Thursday, 13 May 2021

The satisfaction of rePhotoSA

I spent a few days away with neither mobile reception, wifi nor internet access. I found the days to slow down considerably. As I'm back into repeat photography mode, I took the time to pull out some repeat photographs that I took in Parys three (what!?!) years ago.

I sat on these repeat photographs for months, waiting for the water level in the Vaal River to really drop. I was 95% certain of the photo location but needed more markers to really confirm and to be able to get my photographer position as close as possible to that of the original. 

We had a really rocky paddling season. It was hot and the river had been running low. And then it went really low. Bad news for paddling. Good news for my repeat photograph.

I went out two or three times, as I recall. It isn't only about the angle and photographer position, but also getting decent light (sun not directly ahead, for example) to capture the features.

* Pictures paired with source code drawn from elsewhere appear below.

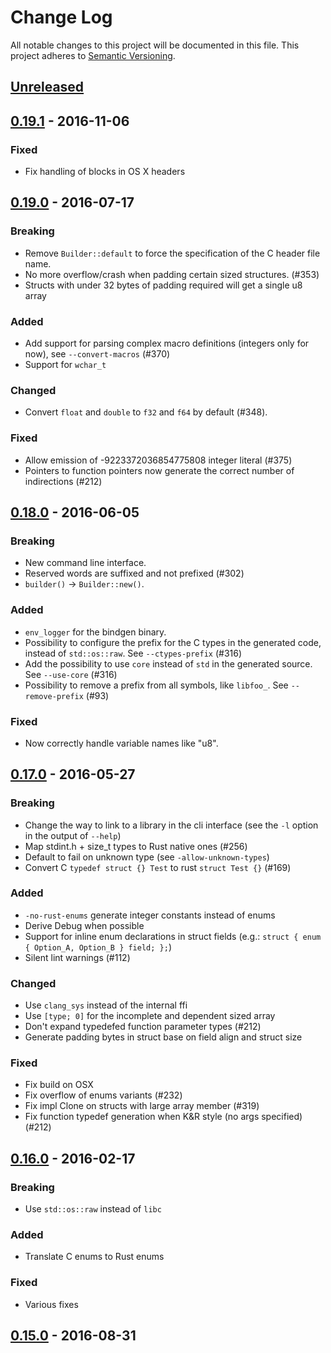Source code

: # Change Log

All notable changes to this project will be documented in this file.
This project adheres to [Semantic Versioning](http://semver.org/).

## [Unreleased]

## [0.19.1] - 2016-11-06
### Fixed
- Fix handling of blocks in OS X headers

## [0.19.0] - 2016-07-17
### Breaking
- Remove `Builder::default` to force the specification of the C header file
  name.
- No more overflow/crash when padding certain sized structures. (#353)
- Structs with under 32 bytes of padding required will get a single u8 array

### Added
- Add support for parsing complex macro definitions (integers only for now),
  see `--convert-macros` (#370)
- Support for `wchar_t`

### Changed
- Convert `float` and `double` to `f32` and `f64` by default (#348).

### Fixed
- Allow emission of -9223372036854775808 integer literal (#375)
- Pointers to function pointers now generate the correct number of
  indirections (#212)

## [0.18.0] - 2016-06-05
### Breaking
- New command line interface.
- Reserved words are suffixed and not prefixed (#302)
- `builder()` -> `Builder::new()`.

### Added
- `env_logger` for the bindgen binary.
- Possibility to configure the prefix for the C types in the generated code,
  instead of `std::os::raw`. See `--ctypes-prefix` (#316)
- Add the possibility to use `core` instead of `std` in the generated source.
  See `--use-core` (#316)
- Possibility to remove a prefix from all symbols, like `libfoo_`. See
  `--remove-prefix` (#93)

### Fixed
- Now correctly handle variable names like "u8".

## [0.17.0] - 2016-05-27
### Breaking
- Change the way to link to a library in the cli interface (see the `-l` option
  in the output of `--help`)
- Map stdint.h + size_t types to Rust native ones (#256)
- Default to fail on unknown type (see `-allow-unknown-types`)
- Convert C `typedef struct {} Test` to rust `struct Test {}` (#169)

### Added
- `-no-rust-enums` generate integer constants instead of enums
- Derive Debug when possible
- Support for inline enum declarations in struct fields (e.g.: `struct { enum { Option_A, Option_B } field; };`)
- Silent lint warnings (#112)

### Changed
- Use `clang_sys` instead of the internal ffi
- Use `[type; 0]` for the incomplete and dependent sized array
- Don't expand typedefed function parameter types (#212)
- Generate padding bytes in struct base on field align and struct size

### Fixed
- Fix build on OSX
- Fix overflow of enums variants (#232)
- Fix impl Clone on structs with large array member (#319)
- Fix function typedef generation when K&R style (no args specified) (#212)


## [0.16.0] - 2016-02-17
### Breaking
- Use `std::os::raw` instead of `libc`

### Added
- Translate C enums to Rust enums

### Fixed
- Various fixes

## [0.15.0] - 2016-08-31

[Unreleased]: https://github.com/crabtw/rust-bindgen/compare/0.19...HEAD
[0.19.1]: https://github.com/crabtw/rust-bindgen/compare/0.19...0.19.1
[0.19.0]: https://github.com/crabtw/rust-bindgen/compare/0.18...0.19
[0.18.0]: https://github.com/crabtw/rust-bindgen/compare/0.17...0.18
[0.17.0]: https://github.com/crabtw/rust-bindgen/compare/0.16...0.17
[0.16.0]: https://github.com/crabtw/rust-bindgen/compare/0.15...0.16
[0.15.0]: https://github.com/crabtw/rust-bindgen/compare/0.14...0.15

I knew that I had the correct location but matching them up would need time that I didn't have. I think I was also hoping to get even better photographs. The water level came up a bit and never dipped as low as this in the next three years (which is a good thing for the river and everyone and everything downstream!).

And so, this past weekend, I pulled out the photographs and had a blast examining them. I found this to be incredibly satisfying. And very rewarding to add them to the repeat photography archives of the Plant Conservation Unit at UCT. They use these photographs to study changes in vegetation patterns over time.

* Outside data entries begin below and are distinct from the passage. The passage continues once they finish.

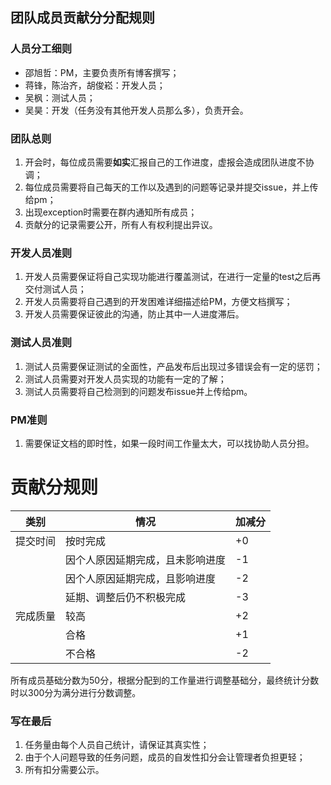 ## 团队成员贡献分分配规则

### 人员分工细则

- 邵旭哲：PM，主要负责所有博客撰写；
- 蒋锋，陈治齐，胡俊崧：开发人员；
- 吴枫：测试人员；
- 吴昊：开发（任务没有其他开发人员那么多），负责开会。

### 团队总则

1. 开会时，每位成员需要**如实**汇报自己的工作进度，虚报会造成团队进度不协调；
2. 每位成员需要将自己每天的工作以及遇到的问题等记录并提交issue，并上传给pm；
3. 出现exception时需要在群内通知所有成员；
4. 贡献分的记录需要公开，所有人有权利提出异议。

### 开发人员准则

1. 开发人员需要保证将自己实现功能进行覆盖测试，在进行一定量的test之后再交付测试人员；
2. 开发人员需要将自己遇到的开发困难详细描述给PM，方便文档撰写；
3. 开发人员需要保证彼此的沟通，防止其中一人进度滞后。

### 测试人员准则

1. 测试人员需要保证测试的全面性，产品发布后出现过多错误会有一定的惩罚；
2. 测试人员需要对开发人员实现的功能有一定的了解；
3. 测试人员需要将自己检测到的问题发布issue并上传给pm。

### PM准则

1. 需要保证文档的即时性，如果一段时间工作量太大，可以找协助人员分担。

# 贡献分规则

| 类别     | 情况                             | 加减分 |
| -------- | -------------------------------- | ------ |
| 提交时间 | 按时完成                         | +0     |
|          | 因个人原因延期完成，且未影响进度 | -1     |
|          | 因个人原因延期完成，且影响进度   | -2     |
|          | 延期、调整后仍不积极完成         | -3     |
| 完成质量 | 较高                             | +2     |
|          | 合格                             | +1     |
|          | 不合格                           | -2     |

所有成员基础分数为50分，根据分配到的工作量进行调整基础分，最终统计分数时以300分为满分进行分数调整。



### 写在最后

1. 任务量由每个人员自己统计，请保证其真实性；
2. 由于个人问题导致的任务问题，成员的自发性扣分会让管理者负担更轻；
3. 所有扣分需要公示。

The first is a photo by Pole-Evans, taken in late 1919 from what would have been a relatively new bridge across the Vaal River in Parys. It was built in 1915 and enabled people to more easily cross the river - between the Transvaal and Free State with horses and cars and wagons. Before then, there was a pricey ferry crossing that seems to have been limiting. The river is fairly wide here and very, very rocky - not easy or pleasant to cross even at very low level and certainly dangerous at higher levels.

Back to the bridge... The new bridge, that I stood on, is higher than the original bridge that Pole-Evans stood on. Even though I lay down on the sidewalk of the bridge, I was still higher up than Pole-Evans.

The level of the water in the Vaal River at Parys is regulated by release from the Vaal Barrage (built in 1923), which in turn gets water from the Vaal Dam (built in 1938) further upstream. In Pole-Evans' time (1919), the river flow would have been seasonal and thus much lower than what we experience now with regulated flow. In my five years of living in Parys (until end Oct 2020), the water level at which I took this photo in Jan 2018, was the lowest that I experienced (probably 10 cumec). I'd hoped to get even better repeats with lower water, but this was it during my time there.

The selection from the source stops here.